You can visit our websites at http://www.TrueCraft.net or http://www.GravityConsultingGroup.com
or call me directly at 678-873-5260.
Thanks, and Good Luck.
Jason Fritz
0 votes Thank Flag Link Thu Jun 3, 2010
Just closed one a week ago. From my experience with the 203(k), choosing a knowledgeable lender definitely matters. The two I closed were not through the same lender.
Web Reference: http://www.jsgwm.webs.com
0 votes Thank Flag Link Sat Aug 1, 2009
Proceed with extreme caution! You would be wise to seek a house that needs little to no work; in the end it will likely be more affordable... not just for your pocketbook, but for your sanity, as well!

Make sure you count the costs VERY CAREFULLY if you really want to go any further and make sure you have not only the resources to see it through, but the patience, diligence and durability!
0 votes Thank Flag Link Thu Jul 30, 2009
Des...the FHA 203K renovation loan program is geared to handle the situation you are describing. We basically would add the amount you need for the renovation amount to the sales price and set up an escrow account to handle the renovations after closing. You would have to find a contractor that we approve to do the work. Please contact me for more information. These loans are very popular right now in the current market we are in.
0 votes Thank Flag Link Tue Jul 28, 2009
Des,

Couple of things to consider:
Be sure to verify ALL information provided to you by the seller with independent 3rd party professionals

Consult a mortgage broker/mortgage lender to determine what loan programs are available and what you qualify for.

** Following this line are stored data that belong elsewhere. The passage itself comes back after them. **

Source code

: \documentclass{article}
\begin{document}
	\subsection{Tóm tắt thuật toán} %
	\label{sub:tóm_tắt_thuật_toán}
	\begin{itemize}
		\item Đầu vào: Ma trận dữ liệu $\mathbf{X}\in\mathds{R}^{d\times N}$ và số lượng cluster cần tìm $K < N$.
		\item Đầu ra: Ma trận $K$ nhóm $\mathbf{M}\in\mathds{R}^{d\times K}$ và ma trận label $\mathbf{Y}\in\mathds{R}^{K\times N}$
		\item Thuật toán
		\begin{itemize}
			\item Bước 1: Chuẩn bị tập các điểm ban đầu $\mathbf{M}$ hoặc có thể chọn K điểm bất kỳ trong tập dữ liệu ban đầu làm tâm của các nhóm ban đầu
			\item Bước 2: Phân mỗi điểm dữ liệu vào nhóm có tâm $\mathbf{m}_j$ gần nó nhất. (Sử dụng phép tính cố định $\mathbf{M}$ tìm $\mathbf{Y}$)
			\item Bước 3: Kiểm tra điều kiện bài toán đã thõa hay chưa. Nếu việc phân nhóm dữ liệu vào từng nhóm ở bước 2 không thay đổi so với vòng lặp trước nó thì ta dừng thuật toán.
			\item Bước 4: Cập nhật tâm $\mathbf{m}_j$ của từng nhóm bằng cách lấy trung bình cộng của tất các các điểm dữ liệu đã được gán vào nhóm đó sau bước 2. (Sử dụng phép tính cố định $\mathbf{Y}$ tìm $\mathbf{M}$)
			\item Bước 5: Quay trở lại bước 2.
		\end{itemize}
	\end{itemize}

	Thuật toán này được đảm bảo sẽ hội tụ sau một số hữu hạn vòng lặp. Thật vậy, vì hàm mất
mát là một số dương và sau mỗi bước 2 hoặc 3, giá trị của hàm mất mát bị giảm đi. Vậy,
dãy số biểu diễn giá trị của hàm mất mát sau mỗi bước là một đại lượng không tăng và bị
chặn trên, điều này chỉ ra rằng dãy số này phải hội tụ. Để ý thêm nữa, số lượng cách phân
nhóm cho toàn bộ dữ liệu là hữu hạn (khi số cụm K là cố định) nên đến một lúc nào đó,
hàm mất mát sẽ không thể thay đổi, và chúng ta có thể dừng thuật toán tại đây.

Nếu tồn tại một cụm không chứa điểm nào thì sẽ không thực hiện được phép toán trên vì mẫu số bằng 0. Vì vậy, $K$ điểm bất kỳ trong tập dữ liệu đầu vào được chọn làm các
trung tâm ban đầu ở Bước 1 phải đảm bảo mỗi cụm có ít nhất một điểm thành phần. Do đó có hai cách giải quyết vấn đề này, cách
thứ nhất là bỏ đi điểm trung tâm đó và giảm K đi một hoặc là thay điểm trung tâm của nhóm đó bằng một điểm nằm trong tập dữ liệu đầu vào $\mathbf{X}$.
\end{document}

If the repairs are extensive, you may not be able to get a conventional loan.

Consult a local real estate agent or appraiser to determine the value of the house (both in it's current "as is" condition and after you complete the repairs)

Check with a couple of contractors to get cost estimates to repair/improve the property

If you get the property under contract, be sure to get a home inspection by a certified home inspector.

If you are purchasing the property as an investment, you might want to consider using a hard money rehab loan to purchase/rehab the property. Once the renovations are complete, you can refinance into a conventional loan.

Good luck,

Wade Munday
0 votes Thank Flag Link Sat Aug 2, 2008
Best place to begin is with a good lender. They can lead you into a good mortgage to meet your needs and also teach you about when to take it out during the renovation process..Be sure that the renovations that you are planning to make will not have you owning the most expensive property in the neighborhood. Remember, one day you will be the seller...Give me a call . I would love to help..
0 votes Thank Flag Link Fri Aug 1, 2008
I can help you with that....Send me your email or phone number and I will esplain the renovation process.

Thanks

Eric Stark
Web Reference: http://www.ericpstark.com
0 votes Thank Flag Link Tue Jul 29, 2008
Speak with your loan officer, he should be able to put together a loan that inlcudes renovation money, usually the renovation money is held in escrow until the renovation job is completed. If you need assistance figuring out the renovation cost, one of our sister companies can provide you an estimate.
Web Reference: http://www.kstrealty.com
0 votes Thank Flag Link Tue Jul 29, 2008
Des,
HI there, are you currently represented by a REALTOR? This would be a priority for you, please advise if I can be of service.